Vectorized Approach
You can do matrix multiplication between A and transpose of B, then sum along dim-2 and finally perform elementwise division with L -
result = sum(A.*B.',2)./L
Benchmarking
This section covers runtime and speedup tests for the proposed approach against the loop-based approach as listed in the early part of the question. Please note that
the other diag based approach as suggested in the second part of the question wasn't covered in these tests as the runtimes with it were comparatively very
big numbers.
Benchmarking Code
N_arr = 4000:4000:100000; %// Datasizes
timeall = zeros(2,numel(N_arr)); %// Array to store runtimes
for iter = 1:numel(N_arr)
%// Create random inputs
N = N_arr(iter);
A=rand(N,4); B=rand(4,N); L=rand(N,1);
%// Time the approaches
f = @() mult_twomat_loopy(A,B,L);
timeall(1,iter) = timeit(f); clear f
f = @() mult_twomat_vect(A,B,L);
timeall(2,iter) = timeit(f); clear f
end
%// Plot speedups
figure,hold on,grid on
plot(N_arr,timeall(1,:)./timeall(2,:),'-bo')

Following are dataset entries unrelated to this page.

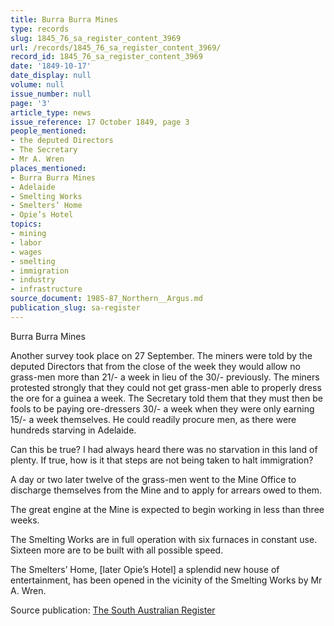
 ```yaml
---
title: Burra Burra Mines
type: records
slug: 1845_76_sa_register_content_3969
url: /records/1845_76_sa_register_content_3969/
record_id: 1845_76_sa_register_content_3969
date: '1849-10-17'
date_display: null
volume: null
issue_number: null
page: '3'
article_type: news
issue_reference: 17 October 1849, page 3
people_mentioned:
- the deputed Directors
- The Secretary
- Mr A. Wren
places_mentioned:
- Burra Burra Mines
- Adelaide
- Smelting Works
- Smelters’ Home
- Opie’s Hotel
topics:
- mining
- labor
- wages
- smelting
- immigration
- industry
- infrastructure
source_document: 1985-87_Northern__Argus.md
publication_slug: sa-register
---
```


Burra Burra Mines

Another survey took place on 27 September.  The miners were told by the deputed Directors that from the close of the week they would allow no grass-men more than 21/- a week in lieu of the 30/- previously.  The miners protested strongly that they could not get grass-men able to properly dress the ore for a guinea a week.  The Secretary told them that they must then be fools to be paying ore-dressers 30/- a week when they were only earning 15/- a week themselves.  He could readily procure men, as there were hundreds starving in Adelaide.

Can this be true?  I had always heard there was no starvation in this land of plenty.  If true, how is it that steps are not being taken to halt immigration?

A day or two later twelve of the grass-men went to the Mine Office to discharge themselves from the Mine and to apply for arrears owed to them.

The great engine at the Mine is expected to begin working in less than three weeks.

The Smelting Works are in full operation with six furnaces in constant use.  Sixteen more are to be built with all possible speed.

The Smelters’ Home, [later Opie’s Hotel] a splendid new house of entertainment, has been opened in the vicinity of the Smelting Works by Mr A. Wren.

Source publication: [The South Australian Register](/publications/sa-register/)
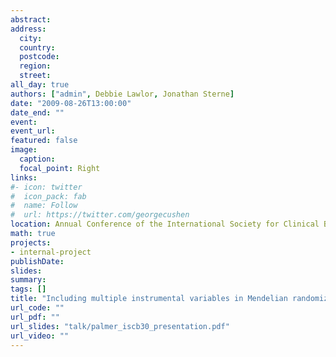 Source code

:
```yaml
---
abstract: 
address:
  city: 
  country: 
  postcode: 
  region: 
  street: 
all_day: true
authors: ["admin", Debbie Lawlor, Jonathan Sterne]
date: "2009-08-26T13:00:00"
date_end: ""
event: 
event_url: 
featured: false
image:
  caption: 
  focal_point: Right
links:
#- icon: twitter
#  icon_pack: fab
#  name: Follow
#  url: https://twitter.com/georgecushen
location: Annual Conference of the International Society for Clinical Biostatistics, Prague, Czech Republic
math: true
projects:
- internal-project
publishDate: 
slides: 
summary: 
tags: []
title: "Including multiple instrumental variables in Mendelian randomization analyses"
url_code: ""
url_pdf: ""
url_slides: "talk/palmer_iscb30_presentation.pdf"
url_video: ""
---
```


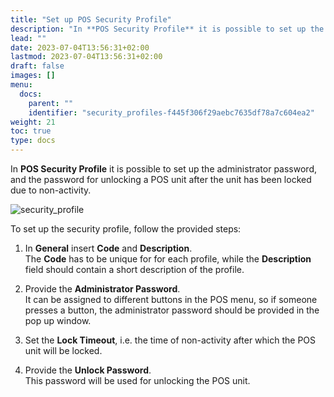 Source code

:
 ```yaml
---
title: "Set up POS Security Profile"
description: "In **POS Security Profile** it is possible to set up the administrator password, and the password for unlocking a POS unit after the unit has been locked due to non-activity."
lead: ""
date: 2023-07-04T13:56:31+02:00
lastmod: 2023-07-04T13:56:31+02:00
draft: false
images: []
menu:
  docs:
    parent: ""
    identifier: "security_profiles-f445f306f29aebc7635df78a7c604ea2"
weight: 21
toc: true
type: docs
---
```



In **POS Security Profile** it is possible to set up the administrator password, and the password for unlocking a POS unit after the unit has been locked due to non-activity.

![security_profile](Security_profile.PNG)

To set up the security profile, follow the provided steps:

1. In **General** insert **Code** and **Description**.      
   The **Code** has to be unique for for each profile, while the **Description** field should contain a short description of the profile.

2. Provide the **Administrator Password**.       
   It can be assigned to different buttons in the POS menu, so if someone presses a button, the administrator password should be provided in the pop up window. 

3. Set the **Lock Timeout**, i.e. the time of non-activity after which the POS unit will be locked.

4. Provide the **Unlock Password**.      
   This password will be used for unlocking the POS unit.
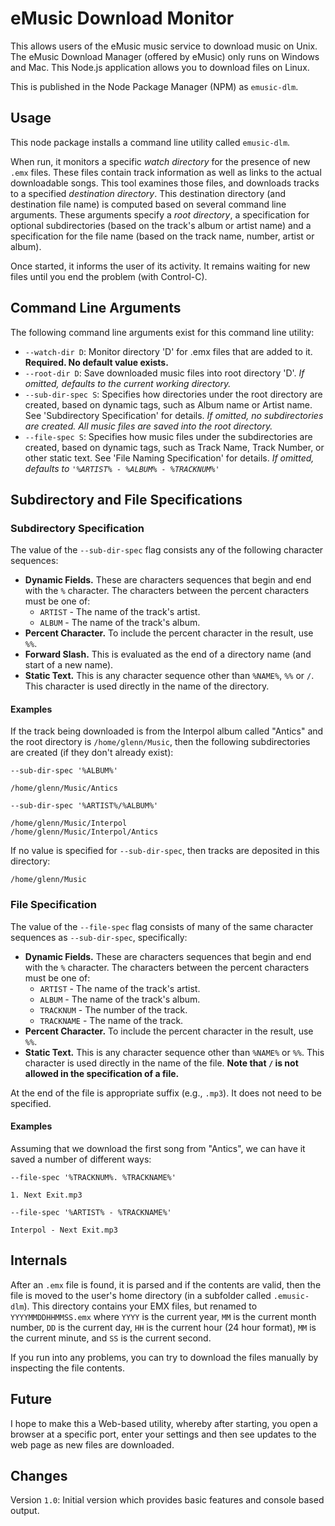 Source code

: # eMusic Download Monitor

This allows users of the eMusic music service to download music on Unix. The eMusic Download Manager (offered by eMusic) only runs on Windows and Mac. This Node.js application allows you to download files on Linux.

This is published in the Node Package Manager (NPM) as `emusic-dlm`.

## Usage

This node package installs a command line utility called `emusic-dlm`. 

When run, it monitors a specific _watch directory_ for the presence of new `.emx` files. These files contain track information as well as links to the actual downloadable songs. This tool examines those files, and downloads tracks to a specified _destination directory_. This destination directory (and destination file name) is computed based on several command line arguments. These arguments specify a _root directory_, a specification for optional subdirectories (based on the track's album or artist name) and a specification for the file name (based on the track name, number, artist or album).

Once started, it informs the user of its activity. It remains waiting for new files until you end the problem (with Control-C).

## Command Line Arguments

The following command line arguments exist for this command line utility:

* `--watch-dir D`: Monitor directory 'D' for .emx files that are added to it. __Required. No default value exists.__ 
* `--root-dir D`: Save downloaded music files into root directory 'D'. _If omitted, defaults to the current working directory._
* `--sub-dir-spec S`: Specifies how directories under the root directory are created, based on dynamic tags, such as Album name or Artist name. See 'Subdirectory Specification' for details. _If omitted, no subdirectories are created. All music files are saved into the root directory._
* `--file-spec S`: Specifies how music files under the subdirectories are created, based on dynamic tags, such as Track Name, Track Number, or other static text. See 'File Naming Specification' for details. _If omitted, defaults to `'%ARTIST% - %ALBUM% - %TRACKNUM%'`_

## Subdirectory and File Specifications

### Subdirectory Specification

The value of the `--sub-dir-spec` flag consists any of the following character sequences:

* __Dynamic Fields.__ These are characters sequences that begin and end with the `%` character. The characters between the percent characters must be one of:
  * `ARTIST` - The name of the track's artist.
  * `ALBUM` - The name of the track's album.
* __Percent Character.__ To include the percent character in the result, use `%%`.
* __Forward Slash.__ This is evaluated as the end of a directory name (and start of a new name).
* __Static Text.__ This is any character sequence other than `%NAME%`, `%%` or `/`. This character is used directly in the name of the directory.

#### Examples

If the track being downloaded is from the Interpol album called "Antics" and the root directory is `/home/glenn/Music`, then the following subdirectories are created (if they don't already exist):

`--sub-dir-spec '%ALBUM%'`

```
/home/glenn/Music/Antics
```

`--sub-dir-spec '%ARTIST%/%ALBUM%'`

```
/home/glenn/Music/Interpol
/home/glenn/Music/Interpol/Antics
```

If no value is specified for `--sub-dir-spec`, then tracks are deposited in this directory:

```
/home/glenn/Music
```

### File Specification

The value of the `--file-spec` flag consists of many of the same character sequences as `--sub-dir-spec`, specifically:

* __Dynamic Fields.__ These are characters sequences that begin and end with the `%` character. The characters between the percent characters must be one of:
  * `ARTIST` - The name of the track's artist.
  * `ALBUM` - The name of the track's album.
  * `TRACKNUM` - The number of the track.
  * `TRACKNAME` - The name of the track.
* __Percent Character.__ To include the percent character in the result, use `%%`.
* __Static Text.__ This is any character sequence other than `%NAME%` or `%%`. This character is used directly in the name of the file. __Note that `/` is not allowed in the specification of a file.__

At the end of the file is appropriate suffix (e.g., `.mp3`). It does not need to be specified.

#### Examples

Assuming that we download the first song from "Antics", we can have it saved a number of different ways:

`--file-spec '%TRACKNUM%. %TRACKNAME%'`

```
1. Next Exit.mp3
```

`--file-spec '%ARTIST% - %TRACKNAME%'`

```
Interpol - Next Exit.mp3
```

## Internals 

After an `.emx` file is found, it is parsed and if the contents are valid, then the file is moved to the user's home directory (in a subfolder called `.emusic-dlm`). This directory contains your EMX files, but renamed to `YYYYMMDDHHMMSS.emx` where `YYYY` is the current year, `MM` is the current month number, `DD` is the current day, `HH` is the current hour (24 hour format), `MM` is the current minute, and `SS` is the current second.

If you run into any problems, you can try to download the files manually by inspecting the file contents.

## Future

I hope to make this a Web-based utility, whereby after starting, you open a browser at a specific port, enter your settings and then see updates to the web page as new files are downloaded.

## Changes

Version `1.0`:  Initial version which provides basic features and console based output.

xlabel('Datasize, N(Rows in A)'),ylabel('Speedup Factor (x)')
title('Speedup Plot')
Associated function codes
mult_twomat_loopy.m:
function result = mult_twomat_loopy(A,B,L)
N = size(A,1);
result = zeros(N,1);
for i=1:N
result(i)=A(i,:)*B(:,i)/L(i);
end
mult_twomat_vect.m:
function result = mult_twomat_vect(A,B,L)

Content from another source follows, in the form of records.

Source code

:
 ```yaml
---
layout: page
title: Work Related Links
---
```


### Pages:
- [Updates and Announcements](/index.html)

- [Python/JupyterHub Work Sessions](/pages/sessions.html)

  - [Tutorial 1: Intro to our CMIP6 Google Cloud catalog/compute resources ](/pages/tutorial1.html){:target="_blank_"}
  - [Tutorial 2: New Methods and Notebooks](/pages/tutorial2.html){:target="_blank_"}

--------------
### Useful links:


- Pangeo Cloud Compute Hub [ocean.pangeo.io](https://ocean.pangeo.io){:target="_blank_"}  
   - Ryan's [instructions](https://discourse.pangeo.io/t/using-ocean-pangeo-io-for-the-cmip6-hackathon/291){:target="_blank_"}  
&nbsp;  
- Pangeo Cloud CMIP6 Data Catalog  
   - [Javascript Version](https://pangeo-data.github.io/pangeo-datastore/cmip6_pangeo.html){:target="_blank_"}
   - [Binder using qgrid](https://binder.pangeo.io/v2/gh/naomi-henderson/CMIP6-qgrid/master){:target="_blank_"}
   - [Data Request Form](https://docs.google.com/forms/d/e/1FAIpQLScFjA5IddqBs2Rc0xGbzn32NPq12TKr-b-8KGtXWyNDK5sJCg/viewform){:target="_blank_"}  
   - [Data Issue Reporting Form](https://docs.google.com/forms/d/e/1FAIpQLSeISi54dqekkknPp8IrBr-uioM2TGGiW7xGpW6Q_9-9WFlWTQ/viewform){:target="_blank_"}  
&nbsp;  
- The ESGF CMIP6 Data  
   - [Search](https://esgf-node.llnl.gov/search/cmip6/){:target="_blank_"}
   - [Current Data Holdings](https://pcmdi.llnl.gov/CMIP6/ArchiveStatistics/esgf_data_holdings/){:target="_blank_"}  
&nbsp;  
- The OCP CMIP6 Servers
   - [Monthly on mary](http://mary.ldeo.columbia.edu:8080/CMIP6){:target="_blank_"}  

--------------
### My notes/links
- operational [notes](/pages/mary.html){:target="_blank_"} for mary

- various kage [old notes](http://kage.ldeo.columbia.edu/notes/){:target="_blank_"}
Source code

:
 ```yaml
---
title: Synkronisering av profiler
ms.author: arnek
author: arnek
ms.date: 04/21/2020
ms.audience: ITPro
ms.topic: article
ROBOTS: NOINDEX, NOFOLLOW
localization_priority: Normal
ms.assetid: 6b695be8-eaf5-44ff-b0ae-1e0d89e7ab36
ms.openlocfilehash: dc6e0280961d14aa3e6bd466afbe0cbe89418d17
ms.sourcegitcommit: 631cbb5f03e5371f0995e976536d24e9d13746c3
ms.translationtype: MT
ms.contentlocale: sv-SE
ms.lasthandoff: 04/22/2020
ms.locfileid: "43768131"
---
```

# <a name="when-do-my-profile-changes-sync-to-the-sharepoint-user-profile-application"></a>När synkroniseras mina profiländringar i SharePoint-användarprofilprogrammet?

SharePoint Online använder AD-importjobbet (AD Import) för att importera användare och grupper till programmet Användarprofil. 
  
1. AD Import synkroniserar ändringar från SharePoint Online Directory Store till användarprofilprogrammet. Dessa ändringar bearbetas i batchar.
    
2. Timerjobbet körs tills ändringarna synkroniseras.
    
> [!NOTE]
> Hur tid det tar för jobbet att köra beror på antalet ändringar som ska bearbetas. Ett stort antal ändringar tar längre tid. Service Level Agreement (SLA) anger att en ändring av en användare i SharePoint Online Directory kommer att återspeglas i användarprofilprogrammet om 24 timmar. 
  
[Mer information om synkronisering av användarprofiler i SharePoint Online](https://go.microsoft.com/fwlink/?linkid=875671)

result = sum(A.*B.',2)./L;
Speedups for the proposed approach over loopy one

Conclusions
As can be seen from the speedup plot, the proposed approach seems like a very good bet to solve the problem. Interesting observation from the plot again is the sudden dip in performance for the proposed approach against the loopy approach for 32K+ datasizes. The reason behind this dip most likely seems to be the system memory bandwidth pegging back the performance at such large datasizes, but thankfully even for such datasizes the speedup is still fairly maintained at over 20x mark.